For each choice of the ITEM dimension, an appropriate metric needs to be chosen as the INTERACTION of the RecSys model. This can be a field or an engineered feature of the dataset that will be regarded as a sort of rating a given USER ascribes to a given ITEM. Here a non-categorical, quantitative dimension is favoured, so that a larger (smaller) value can be associated with a larger (smaller) rating. In our case a natural choice is the countervalue, since a larger volume of purchases clearly express a greater valuation for a financial instrument. In any case, even if a direct quantitative dimension is not available in the original data, a straightforward procedure to get a measure of rating can be achieved by just counting the occurrences of records in the original flat database when pivoting it through a group-by operation using the USER and the ITEM dimensions as a double-keys index. Well, in fact, even if you are willing to use as rating a direct quantitative dimension belonging to the original database, you still have to aggregate such values after the group-by since the RecSys needs a single rating score for a given (USER, ITEM) pair.

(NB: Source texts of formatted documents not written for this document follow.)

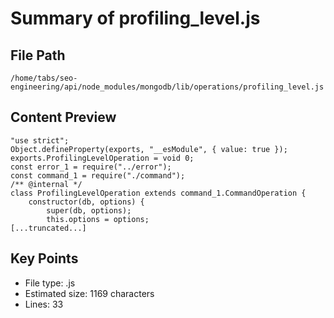 # Summary of profiling_level.js
  
## File Path
`/home/tabs/seo-engineering/api/node_modules/mongodb/lib/operations/profiling_level.js`

## Content Preview
```
"use strict";
Object.defineProperty(exports, "__esModule", { value: true });
exports.ProfilingLevelOperation = void 0;
const error_1 = require("../error");
const command_1 = require("./command");
/** @internal */
class ProfilingLevelOperation extends command_1.CommandOperation {
    constructor(db, options) {
        super(db, options);
        this.options = options;
[...truncated...]
```

## Key Points
- File type: .js
- Estimated size: 1169 characters
- Lines: 33
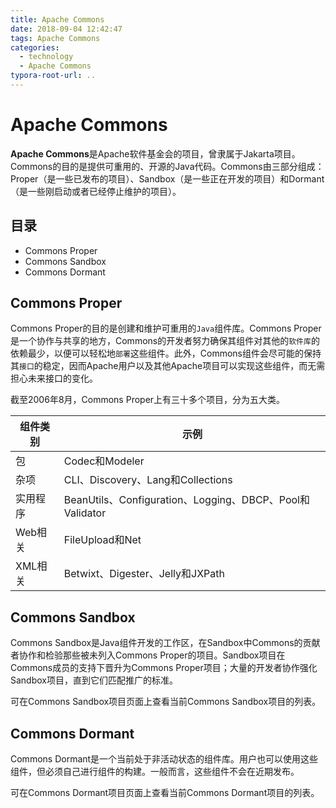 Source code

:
 ```yaml
---
title: Apache Commons
date: 2018-09-04 12:42:47
tags: Apache Commons
categories:
  - technology
  - Apache Commons
typora-root-url: ..
---
```

# Apache Commons

**Apache Commons**是Apache软件基金会的项目，曾隶属于Jakarta项目。Commons的目的是提供可重用的、开源的Java代码。Commons由三部分组成：Proper（是一些已发布的项目）、Sandbox（是一些正在开发的项目）和Dormant（是一些刚启动或者已经停止维护的项目）。

## 目录


- Commons Proper
- Commons Sandbox
- Commons Dormant


## Commons Proper
Commons Proper的目的是创建和维护可重用的`Java`组件库。Commons Proper是一个协作与共享的地方，Commons的开发者努力确保其组件对其他的`软件库`的依赖最少，以便可以轻松地`部署`这些组件。此外，Commons组件会尽可能的保持其`接口`的稳定，因而Apache用户以及其他Apache项目可以实现这些组件，而无需担心未来接口的变化。

截至2006年8月，Commons Proper上有三十多个项目，分为五大类。

| 组件类别                                     | 示例                                                     |
| -------------------------------------------- | -------------------------------------------------------- |
| 包                                           | Codec和Modeler                                           |
| 杂项                                         | CLI、Discovery、Lang和Collections                        |
| 实用程序                                     | BeanUtils、Configuration、Logging、DBCP、Pool和Validator |
| Web相关 | FileUpload和Net                                          |
| XML相关 | Betwixt、Digester、Jelly和JXPath                         |

## Commons Sandbox

Commons Sandbox是Java组件开发的工作区，在Sandbox中Commons的贡献者协作和检验那些被未列入Commons Proper的项目。Sandbox项目在Commons成员的支持下晋升为Commons Proper项目；大量的开发者协作强化Sandbox项目，直到它们匹配推广的标准。

可在Commons Sandbox项目页面上查看当前Commons Sandbox项目的列表。

## Commons Dormant

Commons Dormant是一个当前处于非活动状态的组件库。用户也可以使用这些组件，但必须自己进行组件的构建。一般而言，这些组件不会在近期发布。

可在Commons Dormant项目页面上查看当前Commons Dormant项目的列表。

Actually the specific aggregation function used to build the rating can be quite critical on the effectiveness of the RecSys ability to capture the patterns in the users’ behaviours. For example, by using a simple aggregation function like count (or sum for a direct quantitative dimension) may results in a disproportional characterization of the population since there are very few USERs that make by far too many transactions (or that exchanges by far too much countervalue) with respect to the others.

A naif improvement could be to normalize such rating dividing it by the total count (or total sum of the countervalue). However this could still not be suitable enough: each of the few securities traded by a subject with a very small activity would result in a high rating for her, while on the contrary the many securities traded by a subject with a broad and scattered activity would each result in a very small rating for him.

It turned out that a better approach is to use the max, instead of the total, over each USER, for the normalization of the aggregation function. In this way, for example, if a sporadic subject traded an equal amount (either of countervalue or of number of deals) of a few securities, they will result in an equal rating for him, regardless of the total amount of activity. In a similar fashion, if a very active subject traded mostly and with a similar amount many different securities, they will result for her in a similar rating value not deflated by its own widespread presence.